Nursing home dementia residents staying in hospice longer, analysis says

[Editor’s note: A technical error occurred earlier that prevented readers from opening this story. It has been fixed.] 

An analysis of nursing home records found that dementia patients are increasingly using hospice care benefits. It also revealed that 40% of nursing home residents suffer from some degree of dementia at their time of death.

This study is the first to estimate the percentage of people who die in nursing homes with mild to moderately severe or an advanced degree of dementia. Results were published in the December issue of the American Journal of Alzheimer’s Disease and Other Dementias. The Alzheimer’s Association and the National Institute on Aging funded the study.

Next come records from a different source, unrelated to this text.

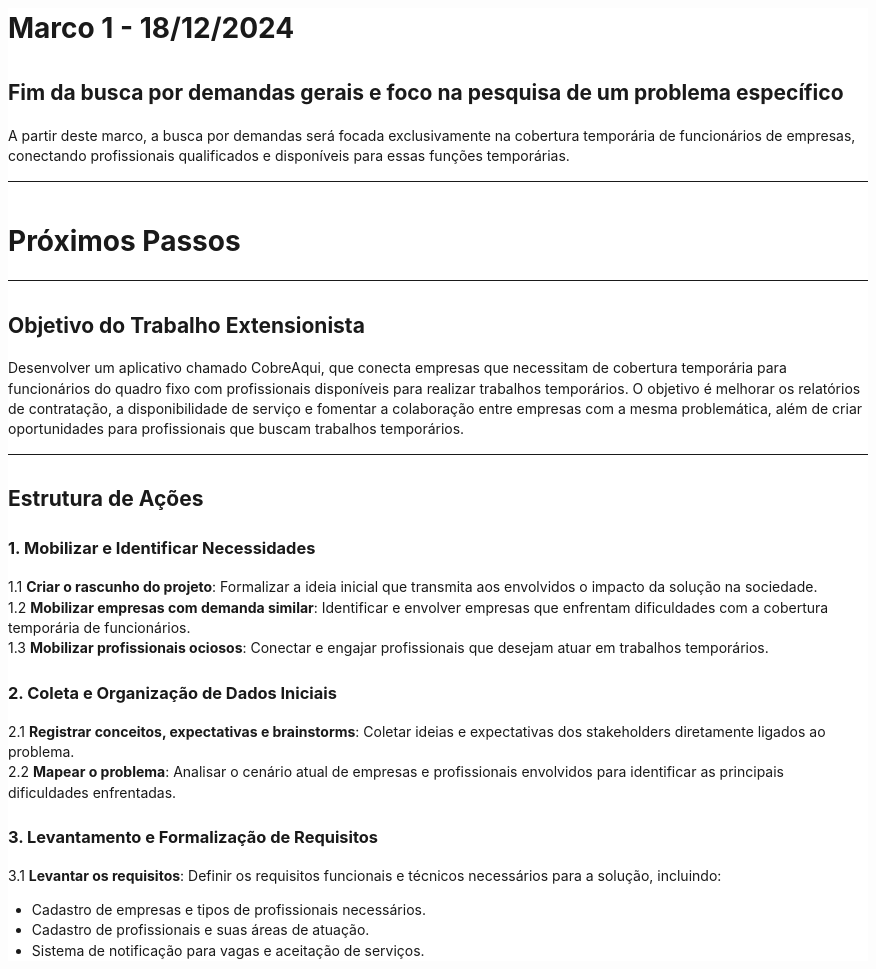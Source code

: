 
# Marco 1 - 18/12/2024

## Fim da busca por demandas gerais e foco na pesquisa de um problema específico

A partir deste marco, a busca por demandas será focada exclusivamente na cobertura temporária de funcionários de empresas, conectando profissionais qualificados e disponíveis para essas funções temporárias.   

---

# Próximos Passos  

---  

## Objetivo do Trabalho Extensionista

Desenvolver um aplicativo chamado CobreAqui, que conecta empresas que necessitam de cobertura temporária para funcionários do quadro fixo com profissionais disponíveis para realizar trabalhos temporários. O objetivo é melhorar os relatórios de contratação, a disponibilidade de serviço e fomentar a colaboração entre empresas com a mesma problemática, além de criar oportunidades para profissionais que buscam trabalhos temporários.

---  
## Estrutura de Ações  

### 1. Mobilizar e Identificar Necessidades  

1.1 **Criar o rascunho do projeto**: Formalizar a ideia inicial que transmita aos envolvidos o impacto da solução na sociedade.  
1.2 **Mobilizar empresas com demanda similar**: Identificar e envolver empresas que enfrentam dificuldades com a cobertura temporária de funcionários.  
1.3 **Mobilizar profissionais ociosos**: Conectar e engajar profissionais que desejam atuar em trabalhos temporários.  

### 2. Coleta e Organização de Dados Iniciais  

2.1 **Registrar conceitos, expectativas e brainstorms**: Coletar ideias e expectativas dos stakeholders diretamente ligados ao problema.  
2.2 **Mapear o problema**: Analisar o cenário atual de empresas e profissionais envolvidos para identificar as principais dificuldades enfrentadas.  

### 3. Levantamento e Formalização de Requisitos  

3.1 **Levantar os requisitos**: Definir os requisitos funcionais e técnicos necessários para a solução, incluindo:  

- Cadastro de empresas e tipos de profissionais necessários.  
- Cadastro de profissionais e suas áreas de atuação.  
- Sistema de notificação para vagas e aceitação de serviços.  
  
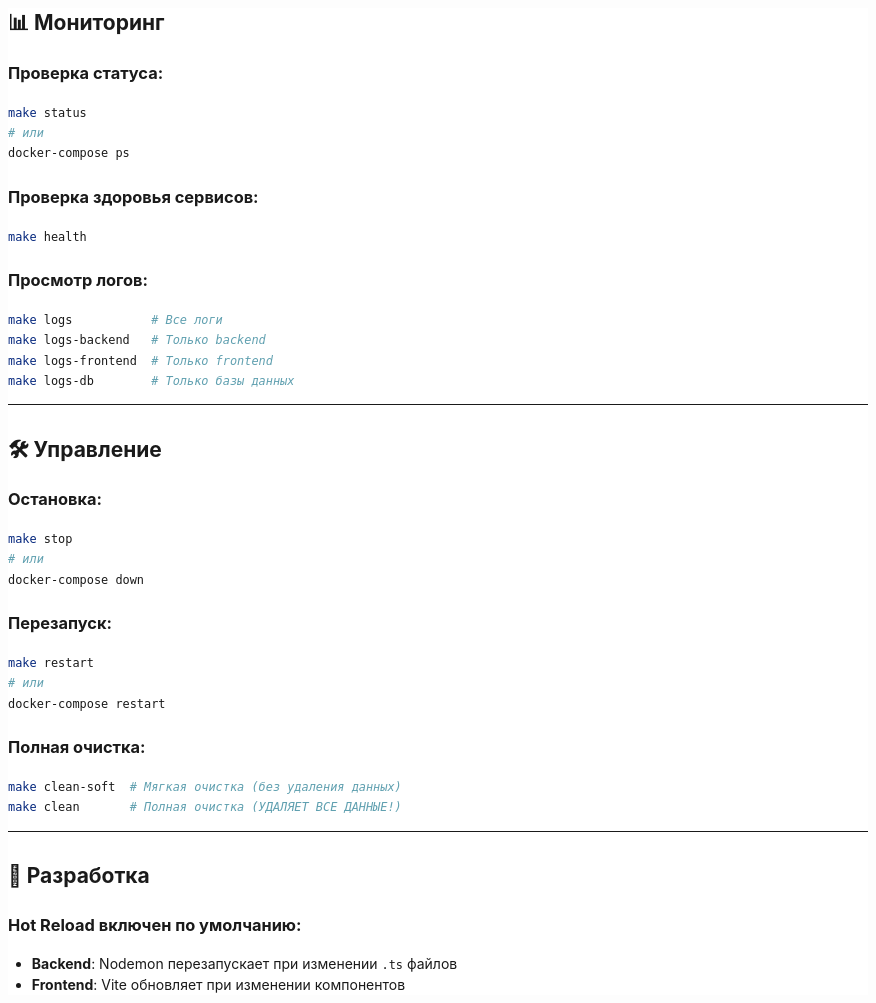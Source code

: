 ## 📊 Мониторинг

### Проверка статуса:
```bash
make status
# или
docker-compose ps
```

### Проверка здоровья сервисов:
```bash
make health
```

### Просмотр логов:
```bash
make logs           # Все логи
make logs-backend   # Только backend
make logs-frontend  # Только frontend
make logs-db        # Только базы данных
```

---

## 🛠️ Управление

### Остановка:
```bash
make stop
# или
docker-compose down
```

### Перезапуск:
```bash
make restart
# или  
docker-compose restart
```

### Полная очистка:
```bash
make clean-soft  # Мягкая очистка (без удаления данных)
make clean       # Полная очистка (УДАЛЯЕТ ВСЕ ДАННЫЕ!)
```

---

## 🔄 Разработка

### Hot Reload включен по умолчанию:
- **Backend**: Nodemon перезапускает при изменении `.ts` файлов
- **Frontend**: Vite обновляет при изменении компонентов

The study’s authors, who were pleased to see that more dementia patients are using hospice and using it longer, worry that Medicare policymakers will see this as a reason to cut costs, lead researcher Susan Miller said in a statement. She added that while people die of dementia, caregivers and family members don’t always recognize it as a terminal illness.

“Initiatives focusing on reducing long hospice stays could disproportionately and adversely affect the timing of hospice referral for persons with dementia,” Miller and co-authors, Julie Lima and Susan Mitchell, wrote. “It is critical that the creation of any new policy explicitly consider the challenges inherent in the timing of hospice referral for nursing home residents dying with dementia.”